Dr. Richard Neubauer,
medical director of the Ocean Hyperbaric Neurologic
Center in Ft. Lauderdale, Florida, filed an affidavit rendering his medical
opinion that Terri Schiavo was neither
"brain dead" nor in a "persistent vegetative state."
"In my opinion," Dr. Neubauer stated,
"to forego treatment of [Terri] and deny her nutrition and hydration
amounts to murder." Dr. Neubauer, who has
predicted that Terri could improve given proper hyperbaric therapy, has
successfully treated brain-injured patients.
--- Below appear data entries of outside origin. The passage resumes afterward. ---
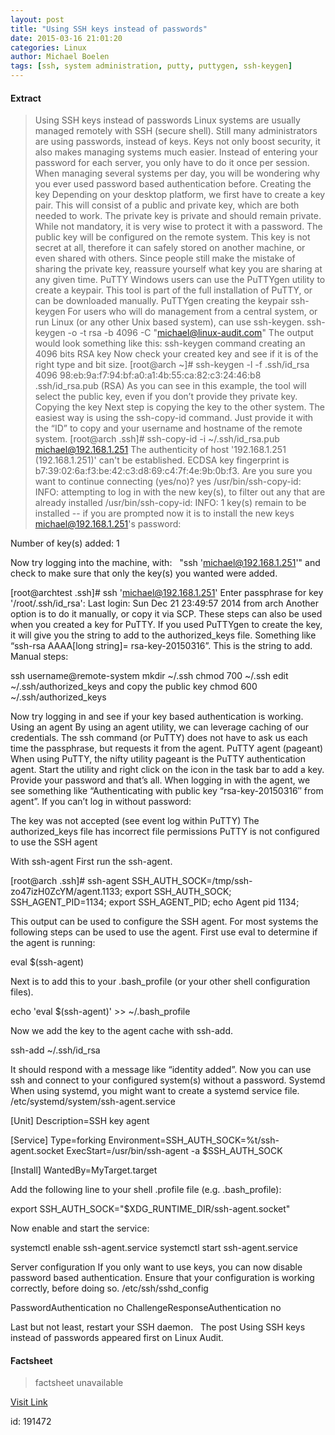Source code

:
 ```yaml
---
layout: post
title: "Using SSH keys instead of passwords"
date: 2015-03-16 21:01:20
categories: Linux
author: Michael Boelen
tags: [ssh, system administration, putty, puttygen, ssh-keygen]
---
```



#### Extract
>Using SSH keys instead of passwords
Linux systems are usually managed remotely with SSH (secure shell). Still many administrators are using passwords, instead of keys. Keys not only boost security, it also makes managing systems much easier. Instead of entering your password for each server, you only have to do it once per session. When managing several systems per day, you will be wondering why you ever used password based authentication before.
Creating the key
Depending on your desktop platform, we first have to create a key pair. This will consist of a public and private key, which are both needed to work. The private key is private and should remain private. While not mandatory, it is very wise to protect it with a password. The public key will be configured on the remote system. This key is not secret at all, therefore it can safely stored on another machine, or even shared with others. Since people still make the mistake of sharing the private key, reassure yourself what key you are sharing at any given time.
PuTTY
Windows users can use the PuTTYgen utility to create a keypair. This tool is part of the full installation of PuTTY, or can be downloaded manually.
PuTTYgen creating the keypair
ssh-keygen
For users who will do management from a central system, or run Linux (or any other Unix based system), can use ssh-keygen.
ssh-keygen -o -t rsa -b 4096 -C "michael@linux-audit.com"
The output would look something like this:
ssh-keygen command creating an 4096 bits RSA key
Now check your created key and see if it is of the right type and bit size.
[root@arch ~]# ssh-keygen -l -f .ssh/id_rsa
 4096 98:eb:9a:f7:94:bf:a0:a1:4b:55:ca:82:c3:24:46:b8 .ssh/id_rsa.pub (RSA)
As you can see in this example, the tool will select the public key, even if you don&#8217;t provide they private key.
Copying the key
Next step is copying the key to the other system. The easiest way is using the ssh-copy-id command. Just provide it with the &#8220;ID&#8221; to copy and your username and hostname of the remote system.
[root@arch .ssh]# ssh-copy-id -i ~/.ssh/id_rsa.pub michael@192.168.1.251
The authenticity of host '192.168.1.251 (192.168.1.251)' can't be established.
ECDSA key fingerprint is b7:39:02:6a:f3:be:42:c3:d8:69:c4:7f:4e:9b:0b:f3.
Are you sure you want to continue connecting (yes/no)? yes
/usr/bin/ssh-copy-id: INFO: attempting to log in with the new key(s), to filter out any that are already installed
/usr/bin/ssh-copy-id: INFO: 1 key(s) remain to be installed -- if you are prompted now it is to install the new keys
michael@192.168.1.251's password:

Number of key(s) added: 1

Now try logging into the machine, with:   "ssh 'michael@192.168.1.251'"
and check to make sure that only the key(s) you wanted were added.

[root@archtest .ssh]# ssh 'michael@192.168.1.251'
Enter passphrase for key '/root/.ssh/id_rsa':
Last login: Sun Dec 21 23:49:57 2014 from arch
Another option is to do it manually, or copy it via SCP. These steps can also be used when you created a key for PuTTY. If you used PuTTYgen to create the key, it will give you the string to add to the authorized_keys file. Something like &#8220;ssh-rsa AAAA[long string]= rsa-key-20150316&#8221;. This is the string to add.
Manual steps:

ssh username@remote-system
mkdir ~/.ssh
chmod 700 ~/.ssh
edit ~/.ssh/authorized_keys and copy the public key
chmod 600 ~/.ssh/authorized_keys

Now try logging in and see if your key based authentication is working.
Using an agent
By using an agent utility, we can leverage caching of our credentials. The ssh command (or PuTTY) does not have to ask us each time the passphrase, but requests it from the agent.
PuTTY agent (pageant)
When using PuTTY, the nifty utility pageant is the PuTTY authentication agent. Start the utility and right click on the icon in the task bar to add a key. Provide your password and that&#8217;s all.
When logging in with the agent, we see something like &#8220;Authenticating with public key &#8220;rsa-key-20150316&#8243; from agent&#8221;.
If you can&#8217;t log in without password:

The key was not accepted (see event log within PuTTY)
The authorized_keys file has incorrect file permissions
PuTTY is not configured to use the SSH agent

With ssh-agent
First run the ssh-agent.

[root@arch .ssh]# ssh-agent
SSH_AUTH_SOCK=/tmp/ssh-zo47izH0ZcYM/agent.1133; export SSH_AUTH_SOCK;
SSH_AGENT_PID=1134; export SSH_AGENT_PID;
echo Agent pid 1134;

This output can be used to configure the SSH agent. For most systems the following steps can be used to use the agent.
First use eval to determine if the agent is running:

eval $(ssh-agent)

Next is to add this to your .bash_profile (or your other shell configuration files).

echo 'eval $(ssh-agent)' &gt;&gt; ~/.bash_profile

Now we add the key to the agent cache with ssh-add.

ssh-add ~/.ssh/id_rsa

It should respond with a message like &#8220;identity added&#8221;. Now you can use ssh and connect to your configured system(s) without a password.
Systemd
When using systemd, you might want to create a systemd service file.
/etc/systemd/system/ssh-agent.service

[Unit]
Description=SSH key agent

[Service]
Type=forking
Environment=SSH_AUTH_SOCK=%t/ssh-agent.socket
ExecStart=/usr/bin/ssh-agent -a $SSH_AUTH_SOCK

[Install]
WantedBy=MyTarget.target


Add the following line to your shell .profile file (e.g. .bash_profile):

export SSH_AUTH_SOCK="$XDG_RUNTIME_DIR/ssh-agent.socket"

Now enable and start the service:

systemctl enable ssh-agent.service
systemctl start ssh-agent.service

Server configuration
If you only want to use keys, you can now disable password based authentication. Ensure that your configuration is working correctly, before doing so.
/etc/ssh/sshd_config

PasswordAuthentication no
ChallengeResponseAuthentication no

Last but not least, restart your SSH daemon.
&nbsp;
The post Using SSH keys instead of passwords appeared first on Linux Audit.

#### Factsheet
>factsheet unavailable

[Visit Link](http://linux-audit.com/using-ssh-keys-instead-of-passwords/)

id:  191472
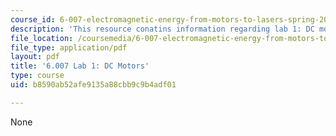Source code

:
 ```yaml
---
course_id: 6-007-electromagnetic-energy-from-motors-to-lasers-spring-2011
description: 'This resource conatins information regarding lab 1: DC motors.'
file_location: /coursemedia/6-007-electromagnetic-energy-from-motors-to-lasers-spring-2011/b8590ab52afe9135a88cbb9c9b4adf01_MIT6_007S11_lab1.pdf
file_type: application/pdf
layout: pdf
title: '6.007 Lab 1: DC Motors'
type: course
uid: b8590ab52afe9135a88cbb9c9b4adf01

---
```

None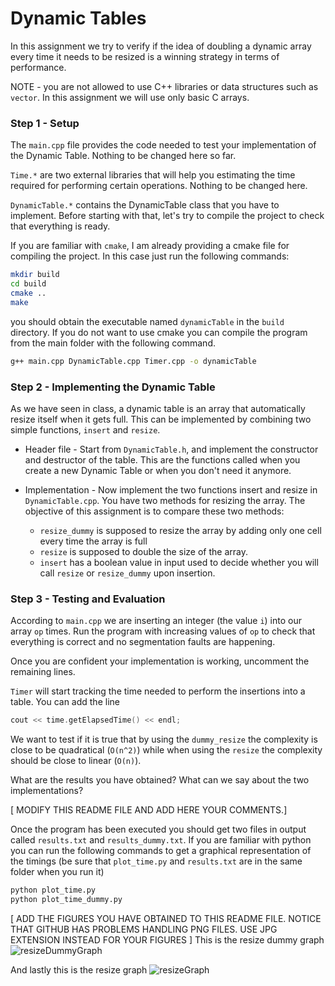 # Dynamic Tables


In this assignment we try to verify if the idea of doubling a dynamic array every time it needs to be resized is a winning strategy in terms of performance.

NOTE - you are not allowed to use C++ libraries or data structures such as `vector`. In this assignment we will use only basic C arrays.


### Step 1 - Setup

The `main.cpp` file provides the code needed to test your implementation of the Dynamic Table. Nothing to be changed here so far.

`Time.*` are two external libraries that will help you estimating the time required for performing certain operations. Nothing to be changed here.

`DynamicTable.*` contains the DynamicTable class that you have to implement. Before starting with that, let's try to compile the project to check that everything is ready.

If you are familiar with `cmake`, I am already providing a cmake file for compiling the project. In this case just run the following commands:

```bash
mkdir build
cd build
cmake ..
make
```

you should obtain the executable named `dynamicTable` in the `build` directory.
If you do not want to use cmake you can compile the program from the main folder with the following command.

```bash
g++ main.cpp DynamicTable.cpp Timer.cpp -o dynamicTable
```

### Step 2 - Implementing the Dynamic Table

As we have seen in class, a dynamic table is an array that automatically resize itself when it gets full. This can be implemented by combining two simple functions, `insert` and `resize`.

* Header file - Start from `DynamicTable.h`, and implement the constructor and destructor of the table. This are the functions called when you create a new Dynamic Table or when you don't need it anymore.

* Implementation - Now implement the two functions insert and resize in `DynamicTable.cpp`. You have two methods for resizing the array. The objective of this assignment is to compare these two methods:

    * `resize_dummy` is supposed to resize the array by adding only one cell every time the array is full
    * `resize` is supposed to double the size of the array.
    * `insert` has a boolean value in input used to decide whether you will call `resize` or `resize_dummy` upon insertion.

### Step 3 - Testing and Evaluation

According to `main.cpp` we are inserting an integer (the value `i`) into our array `op` times. Run the program with increasing values of `op` to check that everything is correct and no segmentation faults are happening. 

Once you are confident your implementation is working, uncomment the remaining lines.

`Timer` will start tracking the time needed to perform the insertions into a table. You can add the line

```c++
cout << time.getElapsedTime() << endl;
```

We want to test if it is true that by using the `dummy_resize` the complexity is close to be quadratical (`O(n^2)`) while when using the `resize` the complexity should be close to linear (`O(n)`). 

What are the results you have obtained? What can we say about the two implementations?

[ MODIFY THIS README FILE AND ADD HERE YOUR COMMENTS.]


Once the program has been executed you should get two files in output called `results.txt` and `results_dummy.txt`. If you are familiar with python you can run the following commands to get a graphical representation of the timings (be sure that `plot_time.py` and `results.txt` are in the same folder when you run it)

```bash
python plot_time.py
python plot_time_dummy.py
```

[ ADD THE FIGURES YOU HAVE OBTAINED TO THIS README FILE. NOTICE THAT GITHUB HAS PROBLEMS HANDLING PNG FILES. USE JPG EXTENSION INSTEAD FOR YOUR FIGURES ]
This is the resize dummy graph
![resizeDummyGraph](https://user-images.githubusercontent.com/75762142/191599524-299fc324-3c38-4efb-b930-e0e0ebb3247e.jpg)

And lastly this is the resize graph
![resizeGraph](https://user-images.githubusercontent.com/75762142/191599701-f6e67ecb-70ef-49a0-a2f4-596e33c4f77e.jpg)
One of his patients, Amber Satterwhite, was a brittle diabetic who lapsed into a
coma at age 14. Assisted by the loving care of her parents and treatments
from Dr. Neubauer, Amber, now 20, is unofficially
helping out at her church's nursery.
People of faith who recognize God as the
Supreme Being see the horror of euthanasia. For example, the AFA was
founded by a United Methodist minister. Jewish physician Daniel Eisenberg,
M.D., has pointed out that "the Torah does not sanction euthanasia in any
situation. To remove the feeding tube from a patient whose only impairment
is cognitive is simply murder." Cardinal Renato
Martino, president of the Pontifical Council for Justice and Peace, has
stated that "No one can be the arbiter of life except God himself."
He has also warned: "If Mr. Schiavo succeeds
legally in causing the death of his wife, this not only would be tragic in itself, but would be a grave step toward the legal
approval of euthanasia in the United States."
Legalized euthanasia is a certain recipe
for moral disaster. The Schiavo case is not just
a battle over one woman's life. It is a battle between the powers of death
and the Power of Life.
As this article goes to press, Terri's
life is scheduled by the Florida court system to be ended by starvation and
dehydration on March 18, although Representative Dave Weldon, M.D. (R-Fla.) has introduced a bill into Congress that would
give the Schindler family access to a federal court to argue for the life
of their daughter, based on the writ of habeas corpus.